Orageuses, les relations avec les forces de l'ordre ? Dans la fiction policière, le soignant est souvent celui qui, sous prétexte de protéger le patient, fait obstacle à l'enquête. Sur le terrain, pourtant, les frictions sont rares. « Il y a au pire un peu de rouspétage, quand on amène quelqu'un à l'hôpital, et qu'il est toujours dans le couloir une heure après, relève Bénédicte Desforges, agent de police et auteur du livre Flic (Michalon, 2007). Mais j'ai rarement entendu un collègue me dire « J'ai eu une embrouille avec une infirmière. » Pas d'alliance objective entre le soignant et le patient contre le policier, donc. Il régnerait même avec les hospitalières... un parfum de solidarité : « On appartient tous à la fonction publique, alors on se serre les coudes. Quand il y a un conflit social, les infirmières font souvent grève quand nous ne pouvons pas. Et lorsqu'un collègue est blessé, elles sont super sympa, elles le font passer avant tout le monde. » Une complicité parfois encore plus intense : « Énormément de flics sont maqués avec des infirmières. On a tous des horaires de fous, ça aide. »

Bibliographie

> La Société des bulles, Wilbur Leguebe, La Vie ouvrière (Bruxelles), 1977.

> La Santé dans les bandes dessinées, Philippe Videlier et Pierine Piras, CNRS, 2007.

> Dictionnaire de la bande dessinée, Henri Philippini, Bordas, 2005.
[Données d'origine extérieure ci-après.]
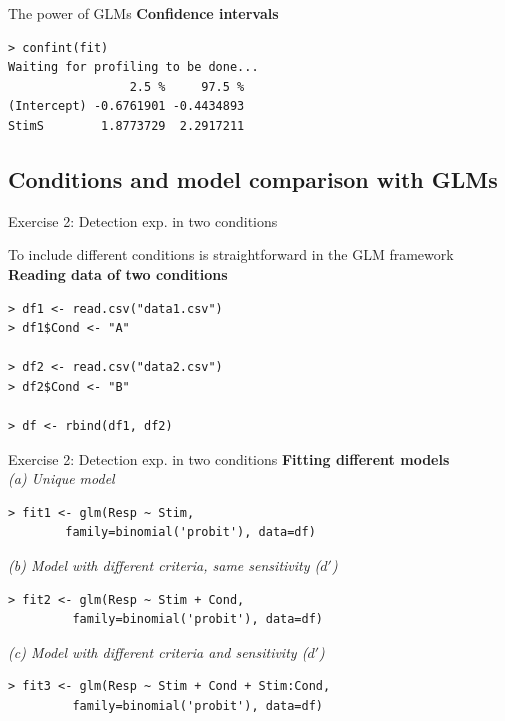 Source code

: \documentclass[10pt]{beamer}
\begin{document}
\begin{frame}[fragile]{The power of GLMs}
\textbf{Confidence intervals}
\begin{verbatim}
> confint(fit)
Waiting for profiling to be done...
                 2.5 %     97.5 %
(Intercept) -0.6761901 -0.4434893
StimS        1.8773729  2.2917211
\end{verbatim}


\end{frame}


\subsection{Conditions and model comparison with GLMs}
\begin{frame}[fragile]{Exercise 2: Detection exp. in two conditions}

To include different conditions is straightforward in the GLM framework \\[10pt]

\textbf{Reading data of two conditions}
\begin{verbatim}
> df1 <- read.csv("data1.csv")
> df1$Cond <- "A"

> df2 <- read.csv("data2.csv")
> df2$Cond <- "B"

> df <- rbind(df1, df2)
\end{verbatim}
\end{frame}

\begin{frame}[fragile]{Exercise 2: Detection exp. in two conditions}
\textbf{Fitting different models}\\[10pt]
\textit{(a) Unique model}
\begin{verbatim}
> fit1 <- glm(Resp ~ Stim, 
        family=binomial('probit'), data=df)
\end{verbatim}

\textit{(b) Model with different criteria, same sensitivity ($d'$)}
\begin{verbatim}
> fit2 <- glm(Resp ~ Stim + Cond, 
         family=binomial('probit'), data=df)
\end{verbatim}

\textit{(c) Model with different criteria and sensitivity ($d'$)}
\begin{verbatim}
> fit3 <- glm(Resp ~ Stim + Cond + Stim:Cond, 
         family=binomial('probit'), data=df)
\end{verbatim}

\end{frame}
\end{document}
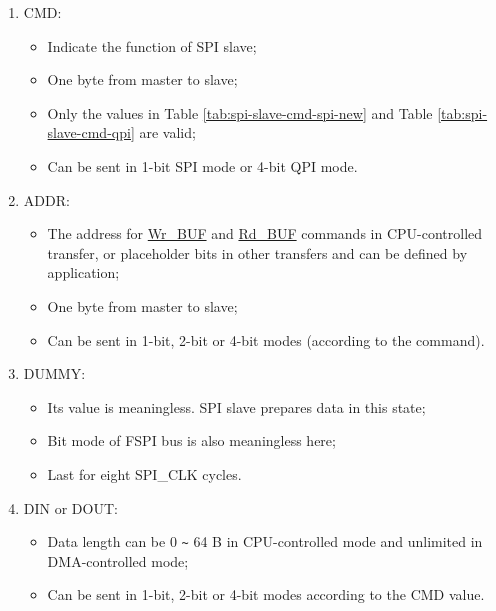 \documentclass[main\_\_EN.tex]{subfiles}
\begin{document}
\begin{enumerate} 
   \item CMD: 
        \begin{itemize}
            \item Indicate the function of SPI slave; 
            \item One byte from master to slave; 
            \item Only the values in Table \ref{tab:spi-slave-cmd-spi-new} and Table \ref{tab:spi-slave-cmd-qpi} are valid;
            \item Can be sent in 1-bit SPI mode or 4-bit QPI mode.
        \end{itemize}
    
   \item ADDR: 
        \begin{itemize}
            \item The address for \hyperlink{cmd:wrbuf}{Wr\_BUF} and \hyperlink{cmd:rdbuf}{Rd\_BUF} commands in CPU-controlled transfer, or placeholder bits in other transfers and can be defined by application;
            \item One byte from master to slave;
            \item Can be sent in 1-bit, 2-bit or 4-bit modes (according to the command).
        \end{itemize}
      
   \item DUMMY: 
        \begin{itemize}
            \item Its value is meaningless. SPI slave prepares data in this state;
            \item Bit mode of FSPI bus is also meaningless here;
            \item Last for eight SPI\_CLK cycles.
        \end{itemize}
   
   \item DIN or DOUT: 

        \begin{itemize}
            \item Data length can be 0 \verb+~+ 64 B in CPU-controlled mode and unlimited in DMA-controlled mode;
            \item Can be sent in 1-bit, 2-bit or 4-bit modes according to the CMD value.
        \end{itemize}
    
   \end{enumerate}
\end{document}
> Encyclopédie de la bande dessinée érotique, Henri Philippini, La Musardine, 2006.

sida

UN ALBUM À L'INDEX

Jo, album de Derib publié en 1991 par la Fondation pour la vie, a suscité de sérieuses réserves de la part du Conseil national du sida, qui s'est opposé à ce que l'album serve de support à des actions de prévention, malgré les soutiens de Jack Lang et de l'abbé Pierre. En ligne de mire, notamment, le discours de l'infirmière, qui, sous couvert de bons sentiments, établit une distinction entre les patients selon que leur contamination par le VIH est « injuste » ou non. Dans la catégorie des victimes innocentes, les personnes transfusées et les nourrissons contaminés par leur mère. En revanche, lorsqu'il s'agit de représenter des toxicomanes, ou un malade bisexuel, Derib choisit des couleurs sombres et des visages inquiétants. Autre défaut, également épinglé par l'Agence française de lutte contre le sida : les allusions au préservatif sont rares. En 79 planches, on n'en compte que quatre, parfois indirectes. La conclusion tirée par le Conseil national du sida en avril 1992 est sans appel : l'ouvrage, en dépit de ses qualités, « ne [...] paraît pas comporter un véritable message de prévention clair et rationnel ».

psychiatrie

INTERNÉS DE FORCE

L'hôpital psychiatrique est-il une simple variante de la prison ? Dans la bande dessinée, la dimension carcérale prend souvent le pas sur le soin. L'internement en institution psychiatrique est presque un passage obligé pour le héros, qui s'y retrouve enfermé contre son gré. Tout au long de ses 23 aventures, Tintin ne croise d'ailleurs d'infirmiers que dans Les Cigares du Pharaon (Casterman, 1934) où le jeune héros se retrouve enfermé, en Inde, dans un asile, à la suite d'un complot impliquant un médecin. Dans ce contexte, l'infirmière psy applique en général les ordres du pouvoir médical, et refuse de croire le patient lorsque celui-ci affirme qu'il n'est pas fou. C'est le cas, par exemple, dans Dock 21 (Dargaud, 1993) : Jack Forester, le héros, se retrouve du jour au lendemain interné de force dans une clinique, où des médecins cherchent à le soigner de ses « tendances schizoïdes ». Lorsqu'il tente de s'évader, l'infirmière de garde donne l'alerte et participe à la course-poursuite (ci-dessus).